== Exercise aim ==
Starting at the line that contains "default saved context.</span></span>" in the listing below, write out every line word for word until you have written the line that contains "and removing contexts</span></span>".

Top of Supplied material

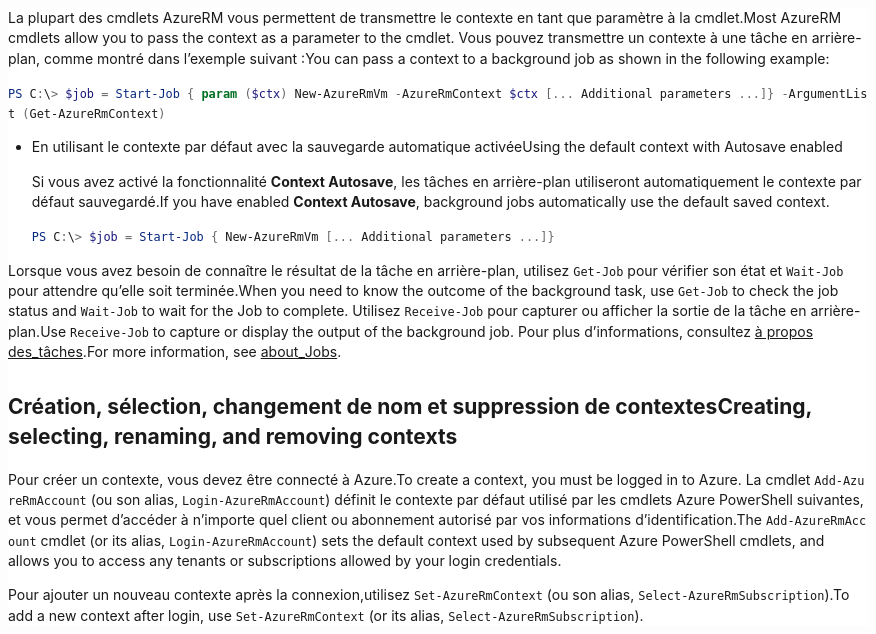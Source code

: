   <span data-ttu-id="b4a5e-137">La plupart des cmdlets AzureRM vous permettent de transmettre le contexte en tant que paramètre à la cmdlet.</span><span class="sxs-lookup"><span data-stu-id="b4a5e-137">Most AzureRM cmdlets allow you to pass the context as a parameter to the cmdlet.</span></span> <span data-ttu-id="b4a5e-138">Vous pouvez transmettre un contexte à une tâche en arrière-plan, comme montré dans l’exemple suivant :</span><span class="sxs-lookup"><span data-stu-id="b4a5e-138">You can pass a context to a background job as shown in the following example:</span></span>

  ```powershell
  PS C:\> $job = Start-Job { param ($ctx) New-AzureRmVm -AzureRmContext $ctx [... Additional parameters ...]} -ArgumentList (Get-AzureRmContext)
  ```

- <span data-ttu-id="b4a5e-139">En utilisant le contexte par défaut avec la sauvegarde automatique activée</span><span class="sxs-lookup"><span data-stu-id="b4a5e-139">Using the default context with Autosave enabled</span></span>

  <span data-ttu-id="b4a5e-140">Si vous avez activé la fonctionnalité **Context Autosave**, les tâches en arrière-plan utiliseront automatiquement le contexte par défaut sauvegardé.</span><span class="sxs-lookup"><span data-stu-id="b4a5e-140">If you have enabled **Context Autosave**, background jobs automatically use the default saved context.</span></span>

  ```powershell
  PS C:\> $job = Start-Job { New-AzureRmVm [... Additional parameters ...]}
  ```

<span data-ttu-id="b4a5e-141">Lorsque vous avez besoin de connaître le résultat de la tâche en arrière-plan, utilisez `Get-Job` pour vérifier son état et `Wait-Job` pour attendre qu’elle soit terminée.</span><span class="sxs-lookup"><span data-stu-id="b4a5e-141">When you need to know the outcome of the background task, use `Get-Job` to check the job status and `Wait-Job` to wait for the Job to complete.</span></span> <span data-ttu-id="b4a5e-142">Utilisez `Receive-Job` pour capturer ou afficher la sortie de la tâche en arrière-plan.</span><span class="sxs-lookup"><span data-stu-id="b4a5e-142">Use `Receive-Job` to capture or display the output of the background job.</span></span> <span data-ttu-id="b4a5e-143">Pour plus d’informations, consultez [à propos des_tâches](/powershell/module/microsoft.powershell.core/about/about_jobs).</span><span class="sxs-lookup"><span data-stu-id="b4a5e-143">For more information, see [about_Jobs](/powershell/module/microsoft.powershell.core/about/about_jobs).</span></span>

## <a name="creating-selecting-renaming-and-removing-contexts"></a><span data-ttu-id="b4a5e-144">Création, sélection, changement de nom et suppression de contextes</span><span class="sxs-lookup"><span data-stu-id="b4a5e-144">Creating, selecting, renaming, and removing contexts</span></span>

<span data-ttu-id="b4a5e-145">Pour créer un contexte, vous devez être connecté à Azure.</span><span class="sxs-lookup"><span data-stu-id="b4a5e-145">To create a context, you must be logged in to Azure.</span></span> <span data-ttu-id="b4a5e-146">La cmdlet `Add-AzureRmAccount` (ou son alias, `Login-AzureRmAccount`) définit le contexte par défaut utilisé par les cmdlets Azure PowerShell suivantes, et vous permet d’accéder à n’importe quel client ou abonnement autorisé par vos informations d’identification.</span><span class="sxs-lookup"><span data-stu-id="b4a5e-146">The `Add-AzureRmAccount` cmdlet (or its alias, `Login-AzureRmAccount`) sets the default context used by subsequent Azure PowerShell cmdlets, and allows you to access any tenants or subscriptions allowed by your login credentials.</span></span>

<span data-ttu-id="b4a5e-147">Pour ajouter un nouveau contexte après la connexion,utilisez `Set-AzureRmContext` (ou son alias, `Select-AzureRmSubscription`).</span><span class="sxs-lookup"><span data-stu-id="b4a5e-147">To add a new context after login, use `Set-AzureRmContext` (or its alias, `Select-AzureRmSubscription`).</span></span>


[enable]: /powershell/module/azurerm.profile/Enable-AzureRmContextAutosave
[disable]: /powershell/module/azurerm.profile/Disable-AzureRmContextAutosave
[select]: /powershell/module/azurerm.profile/Select-AzureRmContext
[remove-cred]: /powershell/module/azurerm.profile/Remove-AzureRmAccount
[remove-context]: /powershell/module/azurerm.profile/Remove-AzureRmContext
[rename]: /powershell/module/azurerm.profile/Rename-AzureRmContext
[login]: /powershell/module/azurerm.profile/Add-AzureRmAccount
[import]: /powershell/module/azurerm.profile/Import-AzureRmAccount
[set-context]: /powershell/module/azurerm.profile/Import-AzureRmContext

Bottom of Supplied material

== Result of the task ==
  <span data-ttu-id="b4a5e-140">Si vous avez activé la fonctionnalité **Context Autosave**, les tâches en arrière-plan utiliseront automatiquement le contexte par défaut sauvegardé.</span><span class="sxs-lookup"><span data-stu-id="b4a5e-140">If you have enabled **Context Autosave**, background jobs automatically use the default saved context.</span></span>

  ```powershell
  PS C:\> $job = Start-Job { New-AzureRmVm [... Additional parameters ...]}
  ```

<span data-ttu-id="b4a5e-141">Lorsque vous avez besoin de connaître le résultat de la tâche en arrière-plan, utilisez `Get-Job` pour vérifier son état et `Wait-Job` pour attendre qu’elle soit terminée.</span><span class="sxs-lookup"><span data-stu-id="b4a5e-141">When you need to know the outcome of the background task, use `Get-Job` to check the job status and `Wait-Job` to wait for the Job to complete.</span></span> <span data-ttu-id="b4a5e-142">Utilisez `Receive-Job` pour capturer ou afficher la sortie de la tâche en arrière-plan.</span><span class="sxs-lookup"><span data-stu-id="b4a5e-142">Use `Receive-Job` to capture or display the output of the background job.</span></span> <span data-ttu-id="b4a5e-143">Pour plus d’informations, consultez [à propos des_tâches](/powershell/module/microsoft.powershell.core/about/about_jobs).</span><span class="sxs-lookup"><span data-stu-id="b4a5e-143">For more information, see [about_Jobs](/powershell/module/microsoft.powershell.core/about/about_jobs).</span></span>

## <a name="creating-selecting-renaming-and-removing-contexts"></a><span data-ttu-id="b4a5e-144">Création, sélection, changement de nom et suppression de contextes</span><span class="sxs-lookup"><span data-stu-id="b4a5e-144">Creating, selecting, renaming, and removing contexts</span></span>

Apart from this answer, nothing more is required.